__Exercise__: Which lines of the entries contain the string "will"? Copy each of them.

Stored data
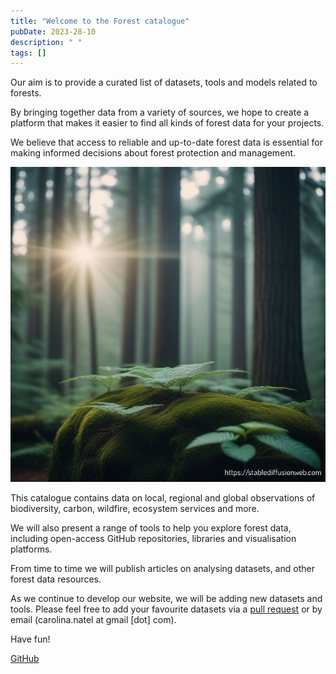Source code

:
 ```yaml
---
title: "Welcome to the Forest catalogue"
pubDate: 2023-28-10
description: " "
tags: []
---
```


Our aim is to provide a curated list of datasets, tools and models related to forests.

By bringing together data from a variety of sources, we hope to create a platform that makes it easier to find all kinds of forest data for your projects.

We believe that access to reliable and up-to-date forest data is essential for making informed decisions about forest protection and management.

![Forest catalogue](public/welcome.png)

This catalogue contains data on local, regional and global observations of biodiversity, carbon, wildfire, ecosystem services and more.

We will also present a range of tools to help you explore forest data, including open-access GitHub repositories, libraries and visualisation platforms.

From time to time we will publish articles on analysing datasets, and other forest data resources.

As we continue to develop our website, we will be adding new datasets and tools.
Please feel free to add your favourite datasets via a [pull request](https://github.com/Natel-Carolina/forestcatalogue/pulls) or by email (carolina.natel at gmail [dot] com).

Have fun!

[GitHub](https://github.com/Natel-Carolina/forestcatalogue)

__Your solution__:
We will also present a range of tools to help you explore forest data, including open-access GitHub repositories, libraries and visualisation platforms.
From time to time we will publish articles on analysing datasets, and other forest data resources.
As we continue to develop our website, we will be adding new datasets and tools.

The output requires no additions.